Presidential Realty Corporation (“Presidential” or the “Company”), is operated as a self-administrated, self-managed Real Estate Investment Trust (“REIT”). The Company is engaged principally in the ownership of income producing real estate and in the holding of notes and mortgages secured by real estate. Presidential operates in a single business segment, investments in real estate related assets.

1. SUMMARY OF SIGNIFICANT ACCOUNTING POLICIES

A. Principles of Consolidation – The consolidated financial statements include the accounts of Presidential Realty Corporation and its wholly owned subsidiaries. Additionally, the consolidated financial statements include 100% of the account balances of UTB Associates, a partnership in which Presidential is the general partner and owns a 75% interest.

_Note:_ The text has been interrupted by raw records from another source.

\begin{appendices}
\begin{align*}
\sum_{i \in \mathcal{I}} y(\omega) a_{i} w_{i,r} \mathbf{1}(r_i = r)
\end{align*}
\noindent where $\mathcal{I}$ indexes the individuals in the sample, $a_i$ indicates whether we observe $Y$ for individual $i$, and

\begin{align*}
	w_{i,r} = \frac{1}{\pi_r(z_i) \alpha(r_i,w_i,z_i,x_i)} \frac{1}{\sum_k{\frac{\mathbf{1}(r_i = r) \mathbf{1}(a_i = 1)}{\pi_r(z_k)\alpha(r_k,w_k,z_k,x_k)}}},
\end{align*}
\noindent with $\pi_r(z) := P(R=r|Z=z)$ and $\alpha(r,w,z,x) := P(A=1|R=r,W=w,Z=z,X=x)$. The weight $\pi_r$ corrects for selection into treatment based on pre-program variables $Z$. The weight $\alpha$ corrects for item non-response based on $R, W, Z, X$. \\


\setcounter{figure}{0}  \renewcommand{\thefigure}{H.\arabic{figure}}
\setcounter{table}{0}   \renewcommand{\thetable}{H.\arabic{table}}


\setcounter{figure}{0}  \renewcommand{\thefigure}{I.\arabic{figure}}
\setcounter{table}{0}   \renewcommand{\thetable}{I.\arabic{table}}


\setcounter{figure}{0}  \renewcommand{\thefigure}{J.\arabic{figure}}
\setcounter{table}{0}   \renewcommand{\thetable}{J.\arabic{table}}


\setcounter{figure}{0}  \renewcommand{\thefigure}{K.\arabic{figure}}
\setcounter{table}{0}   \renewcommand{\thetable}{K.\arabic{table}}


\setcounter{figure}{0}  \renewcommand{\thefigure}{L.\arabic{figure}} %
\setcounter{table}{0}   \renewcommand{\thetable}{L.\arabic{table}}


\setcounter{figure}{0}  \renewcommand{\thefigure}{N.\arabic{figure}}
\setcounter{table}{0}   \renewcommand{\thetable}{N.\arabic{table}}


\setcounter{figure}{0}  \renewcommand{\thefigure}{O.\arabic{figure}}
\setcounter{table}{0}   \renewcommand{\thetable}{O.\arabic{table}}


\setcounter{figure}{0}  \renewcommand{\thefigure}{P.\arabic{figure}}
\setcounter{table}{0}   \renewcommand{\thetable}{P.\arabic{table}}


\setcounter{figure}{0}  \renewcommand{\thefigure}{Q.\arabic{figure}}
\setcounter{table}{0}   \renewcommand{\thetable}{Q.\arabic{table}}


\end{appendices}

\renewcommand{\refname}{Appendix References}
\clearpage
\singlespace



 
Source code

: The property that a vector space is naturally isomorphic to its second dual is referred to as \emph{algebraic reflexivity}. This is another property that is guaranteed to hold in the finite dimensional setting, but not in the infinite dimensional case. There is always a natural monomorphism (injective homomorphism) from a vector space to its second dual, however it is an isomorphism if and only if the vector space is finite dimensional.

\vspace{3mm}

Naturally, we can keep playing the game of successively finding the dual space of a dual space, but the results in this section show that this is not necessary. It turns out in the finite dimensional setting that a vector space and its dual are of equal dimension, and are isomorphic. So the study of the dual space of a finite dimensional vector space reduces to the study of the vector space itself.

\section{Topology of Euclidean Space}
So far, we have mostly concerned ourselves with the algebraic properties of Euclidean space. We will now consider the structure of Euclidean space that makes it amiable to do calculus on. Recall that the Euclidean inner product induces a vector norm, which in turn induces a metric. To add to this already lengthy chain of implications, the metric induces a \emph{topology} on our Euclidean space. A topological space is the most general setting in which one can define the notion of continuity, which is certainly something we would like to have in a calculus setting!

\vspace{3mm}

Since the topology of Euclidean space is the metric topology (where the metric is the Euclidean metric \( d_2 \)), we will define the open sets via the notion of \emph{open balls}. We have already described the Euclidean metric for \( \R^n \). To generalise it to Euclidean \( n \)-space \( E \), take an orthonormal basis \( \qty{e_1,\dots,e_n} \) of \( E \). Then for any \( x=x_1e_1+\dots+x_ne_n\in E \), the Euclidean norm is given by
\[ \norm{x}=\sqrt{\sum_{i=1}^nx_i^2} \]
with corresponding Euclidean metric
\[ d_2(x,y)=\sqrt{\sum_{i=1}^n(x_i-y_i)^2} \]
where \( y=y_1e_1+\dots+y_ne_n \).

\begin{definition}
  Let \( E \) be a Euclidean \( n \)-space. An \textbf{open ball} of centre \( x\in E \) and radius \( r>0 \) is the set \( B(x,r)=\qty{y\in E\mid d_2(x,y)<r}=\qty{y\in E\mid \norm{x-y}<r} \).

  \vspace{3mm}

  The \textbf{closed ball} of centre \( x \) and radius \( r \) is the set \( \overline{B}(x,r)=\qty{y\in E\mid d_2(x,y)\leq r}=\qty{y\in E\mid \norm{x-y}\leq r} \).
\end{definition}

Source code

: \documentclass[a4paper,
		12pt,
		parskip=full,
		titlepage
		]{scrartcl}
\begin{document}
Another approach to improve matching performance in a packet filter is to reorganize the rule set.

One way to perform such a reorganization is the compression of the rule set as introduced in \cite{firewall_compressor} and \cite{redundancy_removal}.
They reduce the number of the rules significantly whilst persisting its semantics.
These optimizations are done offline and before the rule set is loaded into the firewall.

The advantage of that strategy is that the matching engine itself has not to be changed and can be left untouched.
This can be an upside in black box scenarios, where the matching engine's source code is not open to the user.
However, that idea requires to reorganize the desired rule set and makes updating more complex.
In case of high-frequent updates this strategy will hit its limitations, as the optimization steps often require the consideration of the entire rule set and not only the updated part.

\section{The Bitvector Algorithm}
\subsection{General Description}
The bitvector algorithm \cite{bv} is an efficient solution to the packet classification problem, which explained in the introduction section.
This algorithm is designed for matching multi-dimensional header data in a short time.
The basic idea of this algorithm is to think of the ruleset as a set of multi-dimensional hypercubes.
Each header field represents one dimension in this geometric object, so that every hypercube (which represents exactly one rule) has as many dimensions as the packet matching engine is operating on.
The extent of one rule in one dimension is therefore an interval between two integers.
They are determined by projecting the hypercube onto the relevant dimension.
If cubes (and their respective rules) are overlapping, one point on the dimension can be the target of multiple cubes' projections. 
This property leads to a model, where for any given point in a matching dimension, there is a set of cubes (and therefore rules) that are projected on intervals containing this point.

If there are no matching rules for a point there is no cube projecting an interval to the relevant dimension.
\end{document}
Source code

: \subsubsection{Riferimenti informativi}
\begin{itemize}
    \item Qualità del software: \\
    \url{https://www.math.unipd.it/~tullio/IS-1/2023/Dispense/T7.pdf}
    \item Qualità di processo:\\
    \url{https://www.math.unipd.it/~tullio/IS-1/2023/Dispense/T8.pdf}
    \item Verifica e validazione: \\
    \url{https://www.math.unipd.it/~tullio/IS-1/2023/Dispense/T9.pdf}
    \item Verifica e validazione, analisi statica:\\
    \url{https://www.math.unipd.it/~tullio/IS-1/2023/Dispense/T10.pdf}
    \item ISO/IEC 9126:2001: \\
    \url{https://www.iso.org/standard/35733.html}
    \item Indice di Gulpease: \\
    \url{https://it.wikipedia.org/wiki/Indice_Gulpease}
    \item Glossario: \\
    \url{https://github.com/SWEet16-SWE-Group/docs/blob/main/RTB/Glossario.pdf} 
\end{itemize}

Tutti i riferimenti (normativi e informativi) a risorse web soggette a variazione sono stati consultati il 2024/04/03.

All significant intercompany balances and transactions have been eliminated.

B. Net Income Per Share – Basic net income per share data is computed by dividing net income by the weighted average number of shares of Class A and Class B common stock outstanding during each period. Diluted net income per share is computed by dividing net income by the weighted average shares outstanding, including the dilutive effect, if any, of stock options outstanding. The dilutive effect of stock options is calculated using the treasury stock method. As of November 10, 2005, all outstanding stock options were either exercised or expired.

C. Basis of Presentation – The accompanying unaudited consolidated financial statements have been prepared in accordance with accounting principles generally accepted in the United States of America for interim financial information. The results for such interim periods are not necessarily indicative of the results to be expected for the year. In the opinion of management, all adjustments (consisting of only normal recurring accruals) considered necessary for a fair presentation of the results for the respective periods have been reflected. These consolidated financial statements and accompanying notes should be read in conjunction with the Company’s Form 10-KSB for the year ended December 31, 2005.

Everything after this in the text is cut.